日本語の形容詞にK音が現れることから示唆されるのは、まず関東方言に近いウズベク語系の言葉が存在し、その後、近畿地方中心に話されるようになった、つまり古語に近いツングース系の言葉が入ってきたのではないかということである。
 この言葉(中央語)は為政者の言葉であったため記録(文学)として後世に残っている。しかし関東には、防人の歌で憶測可能であるように、現在の関東方言の元のようなものが存在していた。この言葉は関東武士が勢力を持つようになり、中央につながりを持つにつれ、古語にも影響を与えはじめる。武家が実質上の為政者になると、話し言葉においてますますこの傾向は強くなる一方、依然として古語系の言葉は文学的言葉として残った。政治上でも、武士には幕府の上に常に御所の存在があったことと同じ状況で、興味深い。この頃は、おそらく武士は、文学系の言葉(中央語)とこれを元としながら形の変ったもの(後には武家言葉)と領地の方言のいわばトリ・リンガル、時代と立場によってはバイ・リンガルであったと思われる。形骸化した中央と話されなくなった文語とは、不思議にぴったりと重なり合う。部分的にではあるが、江戸に住む人は江戸語と、もう本や手紙にしか使われなくなった文語との一種のバイ・リンガルであり、地方に住む人は、方言と文語のいわばバイリンガルであったと言えよう。
 明治になり、関八州の言葉を中心に読み書きの標準語が制定された。これにより、日常では文語(古の中央語・古語の言葉)は徐々に使われなくなってゆく。そして百年あまり経って現在は、日本中の人びとが、方言と標準語のほぼ完璧なバイ・リンガルである。
 余談であるが、標準語の制定は難航したらしく、志賀直哉などは、欧米に匹敵するべく国語をフランス語にしたら如何という説の持ち主だったそうだ。
 一方、文語で書かれていた小説を話すように書くことの困難さは、我々の理解を超えるものであったらしく、日本で最初に言文一致体の小説を書いた二葉亭四迷などは苦心した上、結局、自分の小説をまずロシア語に訳し再び日本語に訳すという作業を経て口語文体にしたと言われている。二葉亭四迷=(くたばってしまえ)という自嘲気味の命名は、そうした苦労と関係あるのだろうか。
 古語に近いツングース系の言葉については、少なくとも古代に二度に亘り押し寄せる波があったのではないか。だとすれば、一番最後のものが日本語での最初の記述(文学)に直接つながる言葉と思われる。なぜなら、上代で使われた助詞・助動詞の中に中古では使われなくなるものがあるからである。
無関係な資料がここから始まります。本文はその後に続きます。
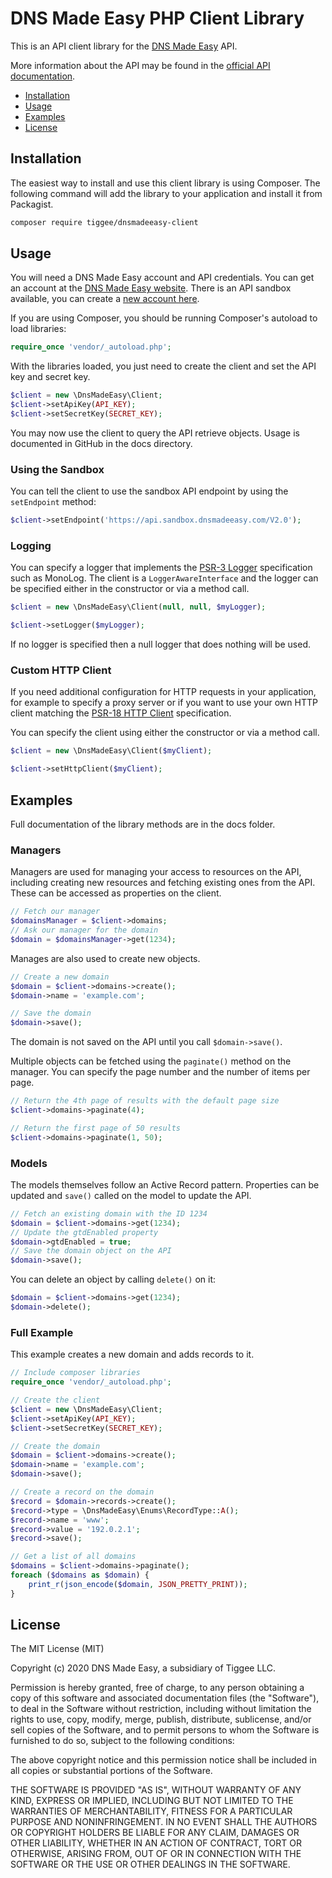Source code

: # DNS Made Easy PHP Client Library

This is an API client library for the [DNS Made Easy](https://www.dnsmadeeasy.com) API.

More information about the API may be found in the [official API documentation](https://api-docs.dnsmadeeasy.com/).

 - [Installation](#installation)
 - [Usage](#usage)
 - [Examples](#examples)
 - [License](#license)

## Installation

The easiest way to install and use this client library is using Composer. The following command will add the library to your application and install it from Packagist.

```bash
composer require tiggee/dnsmadeeasy-client
```

## Usage

You will need a DNS Made Easy account and API credentials. You can get an account at the [DNS Made Easy website](https://www.dnsmadeeasy.com). There is an API sandbox available, you can create a [new account here](https://sandbox.dnsmadeeasy.com/account/new).

If you are using Composer, you should be running Composer's autoload to load libraries:

```php
require_once 'vendor/_autoload.php';
```

With the libraries loaded, you just need to create the client and set the API key and secret key.

```php
$client = new \DnsMadeEasy\Client;
$client->setApiKey(API_KEY);
$client->setSecretKey(SECRET_KEY);
```

You may now use the client to query the API retrieve objects. Usage is documented in GitHub in the docs directory.

### Using the Sandbox

You can tell the client to use the sandbox API endpoint by using the `setEndpoint` method:

```php
$client->setEndpoint('https://api.sandbox.dnsmadeeasy.com/V2.0');
```

 ### Logging

You can specify a logger that implements the [PSR-3 Logger](https://www.php-fig.org/psr/psr-3/) specification such as MonoLog. The client is a `LoggerAwareInterface` and the logger can be specified either in the constructor or via a method call.

```php
$client = new \DnsMadeEasy\Client(null, null, $myLogger);
```

```php
$client->setLogger($myLogger);
```

If no logger is specified then a null logger that does nothing will be used.

### Custom HTTP Client

If you need additional configuration for HTTP requests in your application, for example to specify a proxy server or if you want to use your own HTTP client matching the [PSR-18 HTTP Client](https://www.php-fig.org/psr/psr-18/) specification.

You can specify the client using either the constructor or via a method call.

```php
$client = new \DnsMadeEasy\Client($myClient);
```

```php
$client->setHttpClient($myClient);
```

## Examples

Full documentation of the library methods are in the docs folder.

### Managers

Managers are used for managing your access to resources on the API, including creating new resources and fetching existing ones from the API. These can be accessed as properties on the client.

```php
// Fetch our manager
$domainsManager = $client->domains;
// Ask our manager for the domain
$domain = $domainsManager->get(1234);
```

Manages are also used to create new objects.

```php
// Create a new domain
$domain = $client->domains->create();
$domain->name = 'example.com';

// Save the domain
$domain->save();
```

The domain is not saved on the API until you call `$domain->save()`.

Multiple objects can be fetched using the `paginate()` method on the manager. You can specify the page number and the number of items per page.

```php
// Return the 4th page of results with the default page size
$client->domains->paginate(4);

// Return the first page of 50 results
$client->domains->paginate(1, 50);
```

### Models

The models themselves follow an Active Record pattern. Properties can be updated and `save()` called on the model to update the API.

```php
// Fetch an existing domain with the ID 1234
$domain = $client->domains->get(1234);
// Update the gtdEnabled property
$domain->gtdEnabled = true;
// Save the domain object on the API
$domain->save();
```

You can delete an object by calling `delete()` on it:

```php
$domain = $client->domains->get(1234);
$domain->delete();
```

### Full Example

This example creates a new domain and adds records to it.

```php
// Include composer libraries
require_once 'vendor/_autoload.php';

// Create the client
$client = new \DnsMadeEasy\Client;
$client->setApiKey(API_KEY);
$client->setSecretKey(SECRET_KEY);

// Create the domain
$domain = $client->domains->create();
$domain->name = 'example.com';
$domain->save();

// Create a record on the domain
$record = $domain->records->create();
$record->type = \DnsMadeEasy\Enums\RecordType::A();
$record->name = 'www';
$record->value = '192.0.2.1';
$record->save();

// Get a list of all domains
$domains = $client->domains->paginate();
foreach ($domains as $domain) {
    print_r(json_encode($domain, JSON_PRETTY_PRINT));
}
```

## License

The MIT License (MIT)

Copyright (c) 2020 DNS Made Easy, a subsidiary of Tiggee LLC.

Permission is hereby granted, free of charge, to any person obtaining a copy
of this software and associated documentation files (the "Software"), to deal
in the Software without restriction, including without limitation the rights
to use, copy, modify, merge, publish, distribute, sublicense, and/or sell
copies of the Software, and to permit persons to whom the Software is
furnished to do so, subject to the following conditions:

The above copyright notice and this permission notice shall be included in all
copies or substantial portions of the Software.

THE SOFTWARE IS PROVIDED "AS IS", WITHOUT WARRANTY OF ANY KIND, EXPRESS OR
IMPLIED, INCLUDING BUT NOT LIMITED TO THE WARRANTIES OF MERCHANTABILITY,
FITNESS FOR A PARTICULAR PURPOSE AND NONINFRINGEMENT. IN NO EVENT SHALL THE
AUTHORS OR COPYRIGHT HOLDERS BE LIABLE FOR ANY CLAIM, DAMAGES OR OTHER
LIABILITY, WHETHER IN AN ACTION OF CONTRACT, TORT OR OTHERWISE, ARISING FROM,
OUT OF OR IN CONNECTION WITH THE SOFTWARE OR THE USE OR OTHER DEALINGS IN THE
SOFTWARE.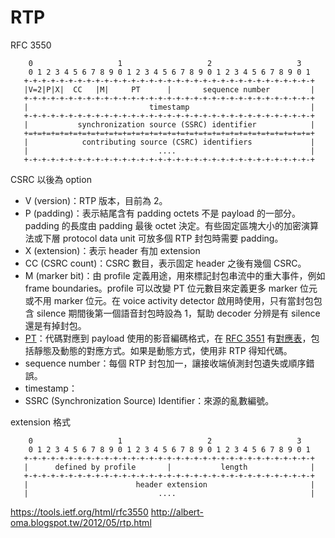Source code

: # RTP
RFC 3550
```
    0                   1                   2                   3
    0 1 2 3 4 5 6 7 8 9 0 1 2 3 4 5 6 7 8 9 0 1 2 3 4 5 6 7 8 9 0 1
   +-+-+-+-+-+-+-+-+-+-+-+-+-+-+-+-+-+-+-+-+-+-+-+-+-+-+-+-+-+-+-+-+
   |V=2|P|X|  CC   |M|     PT      |       sequence number         |
   +-+-+-+-+-+-+-+-+-+-+-+-+-+-+-+-+-+-+-+-+-+-+-+-+-+-+-+-+-+-+-+-+
   |                           timestamp                           |
   +-+-+-+-+-+-+-+-+-+-+-+-+-+-+-+-+-+-+-+-+-+-+-+-+-+-+-+-+-+-+-+-+
   |           synchronization source (SSRC) identifier            |
   +=+=+=+=+=+=+=+=+=+=+=+=+=+=+=+=+=+=+=+=+=+=+=+=+=+=+=+=+=+=+=+=+
   |            contributing source (CSRC) identifiers             |
   |                             ....                              |
   +-+-+-+-+-+-+-+-+-+-+-+-+-+-+-+-+-+-+-+-+-+-+-+-+-+-+-+-+-+-+-+-+
```
CSRC 以後為 option
* V (version)：RTP 版本，目前為 2。
* P (padding)：表示結尾含有 padding octets 不是 payload 的一部分。padding 的長度由 padding 最後 octet 決定。有些固定區塊大小的加密演算法或下層 protocol data unit 可放多個 RTP 封包時需要 padding。
* X (extension)：表示 header 有加 extension
* CC (CSRC count)：CSRC 數目，表示固定 header 之後有幾個 CSRC。
* M (marker bit)：由 profile 定義用途，用來標記封包串流中的重大事件，例如 frame boundaries。profile 可以改變 PT 位元數目來定義更多 marker 位元或不用 marker 位元。在 voice activity detector 啟用時使用，只有當封包包含 silence 期間後第一個語音封包時設為 1，幫助 decoder 分辨是有 silence 還是有掉封包。
* [PT](http://lirobo.blogspot.com/2017/11/rtp-payload-type.html)：代碼對應到 payload 使用的影音編碼格式，在 [RFC 3551](https://tools.ietf.org/html/rfc3551) 有[對應表](https://tools.ietf.org/html/rfc3551#page-32)，包括靜態及動態的對應方式。如果是動態方式，使用非 RTP 得知代碼。
* sequence number：每個 RTP 封包加一，讓接收端偵測封包遺失或順序錯誤。
* timestamp：
* SSRC (Synchronization Source) Identifier：來源的亂數編號。

extension 格式
```
    0                   1                   2                   3
    0 1 2 3 4 5 6 7 8 9 0 1 2 3 4 5 6 7 8 9 0 1 2 3 4 5 6 7 8 9 0 1
   +-+-+-+-+-+-+-+-+-+-+-+-+-+-+-+-+-+-+-+-+-+-+-+-+-+-+-+-+-+-+-+-+
   |      defined by profile       |           length              |
   +-+-+-+-+-+-+-+-+-+-+-+-+-+-+-+-+-+-+-+-+-+-+-+-+-+-+-+-+-+-+-+-+
   |                        header extension                       |
   |                             ....                              |
```

https://tools.ietf.org/html/rfc3550
http://albert-oma.blogspot.tw/2012/05/rtp.html
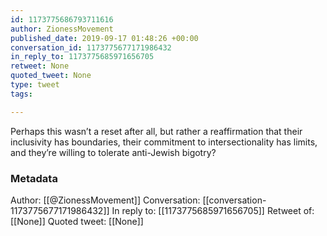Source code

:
 ```yaml
---
id: 1173775686793711616
author: ZionessMovement
published_date: 2019-09-17 01:48:26 +00:00
conversation_id: 1173775677171986432
in_reply_to: 1173775685971656705
retweet: None
quoted_tweet: None
type: tweet
tags:

---
```


Perhaps this wasn’t a reset after all, but rather a reaffirmation that their inclusivity has boundaries, their commitment to intersectionality has limits, and they’re willing to tolerate anti-Jewish bigotry?

### Metadata

Author: [[@ZionessMovement]]
Conversation: [[conversation-1173775677171986432]]
In reply to: [[1173775685971656705]]
Retweet of: [[None]]
Quoted tweet: [[None]]
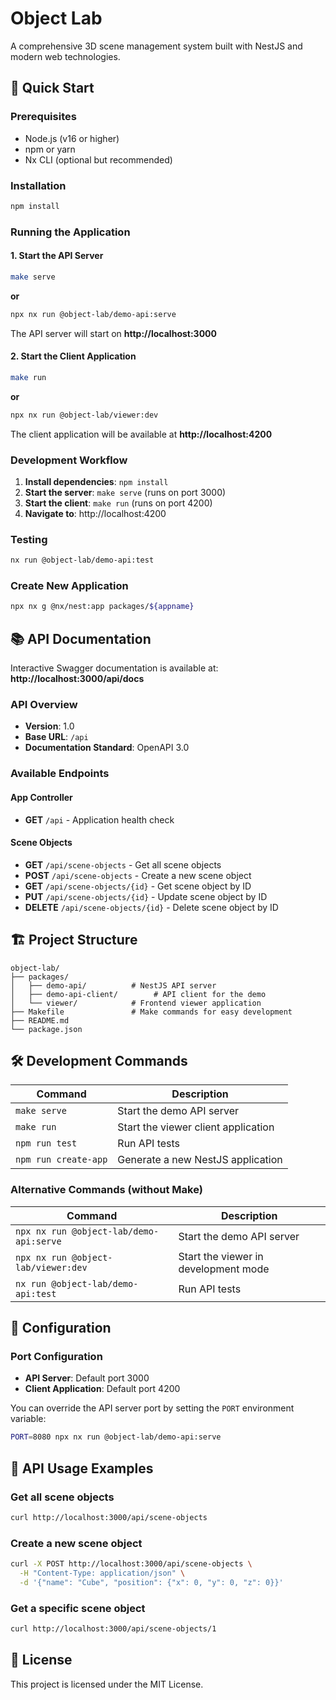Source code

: # Object Lab

A comprehensive 3D scene management system built with NestJS and modern web technologies.

## 🚀 Quick Start

### Prerequisites

- Node.js (v16 or higher)
- npm or yarn
- Nx CLI (optional but recommended)

### Installation

```bash
npm install
```

### Running the Application

#### 1. Start the API Server
```bash
make serve
```
**or**
```bash
npx nx run @object-lab/demo-api:serve
```

The API server will start on **http://localhost:3000**

#### 2. Start the Client Application
```bash
make run
```
**or**
```bash
npx nx run @object-lab/viewer:dev
```

The client application will be available at **http://localhost:4200**

### Development Workflow

1. **Install dependencies**: `npm install`
2. **Start the server**: `make serve` (runs on port 3000)
3. **Start the client**: `make run` (runs on port 4200)
4. **Navigate to**: http://localhost:4200

### Testing

```bash
nx run @object-lab/demo-api:test
```

### Create New Application

```bash
npx nx g @nx/nest:app packages/${appname}
```

## 📚 API Documentation

Interactive Swagger documentation is available at: **http://localhost:3000/api/docs**

### API Overview

- **Version**: 1.0
- **Base URL**: `/api`
- **Documentation Standard**: OpenAPI 3.0

### Available Endpoints

#### App Controller
- **GET** `/api` - Application health check

#### Scene Objects
- **GET** `/api/scene-objects` - Get all scene objects
- **POST** `/api/scene-objects` - Create a new scene object
- **GET** `/api/scene-objects/{id}` - Get scene object by ID
- **PUT** `/api/scene-objects/{id}` - Update scene object by ID
- **DELETE** `/api/scene-objects/{id}` - Delete scene object by ID

## 🏗️ Project Structure

```
object-lab/
├── packages/
│   ├── demo-api/          # NestJS API server
│   ├── demo-api-client/        # API client for the demo
│   └── viewer/            # Frontend viewer application
├── Makefile               # Make commands for easy development
├── README.md
└── package.json
```

## 🛠️ Development Commands

| Command                | Description                          |
| ---------------------- | ------------------------------------ |
| `make serve`          | Start the demo API server            |
| `make run`            | Start the viewer client application  |
| `npm run test`        | Run API tests                        |
| `npm run create-app`  | Generate a new NestJS application    |

### Alternative Commands (without Make)

| Command                                      | Description                          |
| -------------------------------------------- | ------------------------------------ |
| `npx nx run @object-lab/demo-api:serve`     | Start the demo API server            |
| `npx nx run @object-lab/viewer:dev`         | Start the viewer in development mode |
| `nx run @object-lab/demo-api:test`          | Run API tests                        |

## 🔧 Configuration

### Port Configuration

- **API Server**: Default port 3000
- **Client Application**: Default port 4200

You can override the API server port by setting the `PORT` environment variable:

```bash
PORT=8080 npx nx run @object-lab/demo-api:serve
```

## 📖 API Usage Examples

### Get all scene objects

```bash
curl http://localhost:3000/api/scene-objects
```

### Create a new scene object

```bash
curl -X POST http://localhost:3000/api/scene-objects \
  -H "Content-Type: application/json" \
  -d '{"name": "Cube", "position": {"x": 0, "y": 0, "z": 0}}'
```

### Get a specific scene object

```bash
curl http://localhost:3000/api/scene-objects/1
```
## 📄 License

This project is licensed under the MIT License.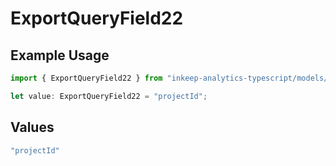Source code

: # ExportQueryField22

## Example Usage

```typescript
import { ExportQueryField22 } from "inkeep-analytics-typescript/models/operations";

let value: ExportQueryField22 = "projectId";
```

## Values

```typescript
"projectId"
```
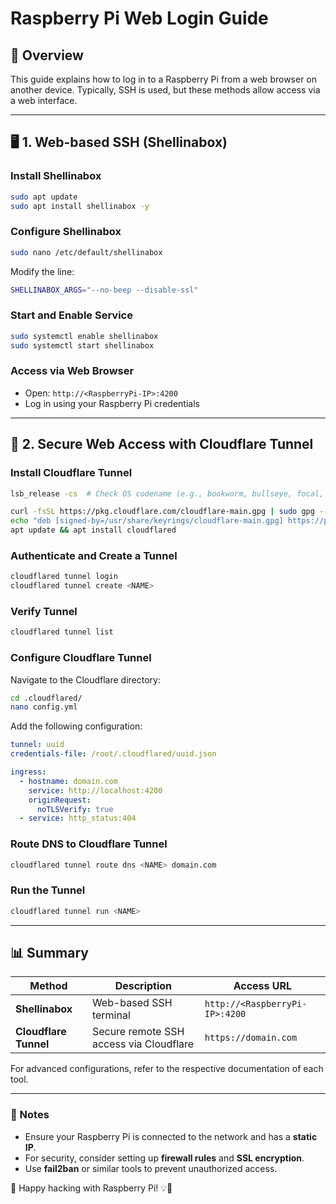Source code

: # Raspberry Pi Web Login Guide

## 📖 Overview
This guide explains how to log in to a Raspberry Pi from a web browser on another device. Typically, SSH is used, but these methods allow access via a web interface.

---

## 🖥️ 1. Web-based SSH (Shellinabox)
### Install Shellinabox
```sh
sudo apt update
sudo apt install shellinabox -y
```
### Configure Shellinabox
```sh
sudo nano /etc/default/shellinabox
```
Modify the line:
```sh
SHELLINABOX_ARGS="--no-beep --disable-ssl"
```
### Start and Enable Service
```sh
sudo systemctl enable shellinabox
sudo systemctl start shellinabox
```
### Access via Web Browser
- Open: `http://<RaspberryPi-IP>:4200`
- Log in using your Raspberry Pi credentials

---

## 🔐 2. Secure Web Access with Cloudflare Tunnel
### Install Cloudflare Tunnel
```sh
lsb_release -cs  # Check OS codename (e.g., bookworm, bullseye, focal, jammy)
```
```sh
curl -fsSL https://pkg.cloudflare.com/cloudflare-main.gpg | sudo gpg --dearmor -o /usr/share/keyrings/cloudflare-main.gpg
echo "deb [signed-by=/usr/share/keyrings/cloudflare-main.gpg] https://pkg.cloudflare.com/cloudflared bookworm main" | tee /etc/apt/sources.list.d/cloudflared.list
apt update && apt install cloudflared
```
### Authenticate and Create a Tunnel
```sh
cloudflared tunnel login
cloudflared tunnel create <NAME>
```
### Verify Tunnel
```sh
cloudflared tunnel list
```
### Configure Cloudflare Tunnel
Navigate to the Cloudflare directory:
```sh
cd .cloudflared/
nano config.yml
```
Add the following configuration:
```yaml
tunnel: uuid
credentials-file: /root/.cloudflared/uuid.json

ingress:
  - hostname: domain.com
    service: http://localhost:4200
    originRequest:
      noTLSVerify: true
  - service: http_status:404
```
### Route DNS to Cloudflare Tunnel
```sh
cloudflared tunnel route dns <NAME> domain.com
```
### Run the Tunnel
```sh
cloudflared tunnel run <NAME>
```

---

## 📊 Summary
| Method | Description | Access URL |
|--------|-------------|-------------|
| **Shellinabox** | Web-based SSH terminal | `http://<RaspberryPi-IP>:4200` |
| **Cloudflare Tunnel** | Secure remote SSH access via Cloudflare | `https://domain.com` |

For advanced configurations, refer to the respective documentation of each tool.

---

### 📝 Notes
- Ensure your Raspberry Pi is connected to the network and has a **static IP**.
- For security, consider setting up **firewall rules** and **SSL encryption**.
- Use **fail2ban** or similar tools to prevent unauthorized access.

🚀 Happy hacking with Raspberry Pi! 💡🎉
これには、助動詞では受身・尊敬・可能・自発の「ゆ」「らゆ」、「ましじ」などがあり、助詞では「よ」「ゆ」「ゆり」、「がも」「かも」等がある。
他方、武士の勢力が強くなってくる中古には音と意味の両方でウズベク語と繋がりのある助動詞・助詞が現れ始める。これには「らる」「す・さす」「まほし」「たし」、助詞では「がな」「かな」がある。それとは逆に消えていった助詞・助動詞は、それを言葉として持つ人びとの勢力が衰えたことを意味するのではないだろうか。
 ここで、「消える」ということ、つまり、文献に現れないということは、その語彙が消滅したということではない。言葉はそれを話す人びとと共に存在はするのだが、より強い勢力を持つ人々の言葉に取って替られ、もはや文字に記録されることがなくなったことを意味するのである。ただ、かなりの数の助詞・助動詞が上代・中古・中世を通し生き延びていることからこれらの勢力間の言葉には決定的な差はなく、それだからこそ、同じツングース系と思われる。
日本語には、形容詞に見たと同じように動詞にも謎がある。そしてこれも形容詞と同じ方法で謎解きができるのだ。
 その謎とは、古語において下二段・上二段活用の動詞が、なぜ標準語では下一段・上一段に変るのかということである。
 つまり、「受く」はなぜ「受ける」となるのか、ということである。自然に音が「ウク」から「ウケル」に変化したとは考えられない。もし変化したというならば、それはいつ、どこで、どのように、ということが明確に説明されなければならない。変化途中の形も知りたいものであるが、見たことも示されたこともない。
 しかし形容詞と同様に、中央の言葉と関東方言との勢力関係がその答えを与えてくれる。
 ウズベク語には、動詞を作る接尾語「―ラ」がある。これで名詞や形容詞から動詞を作るのである。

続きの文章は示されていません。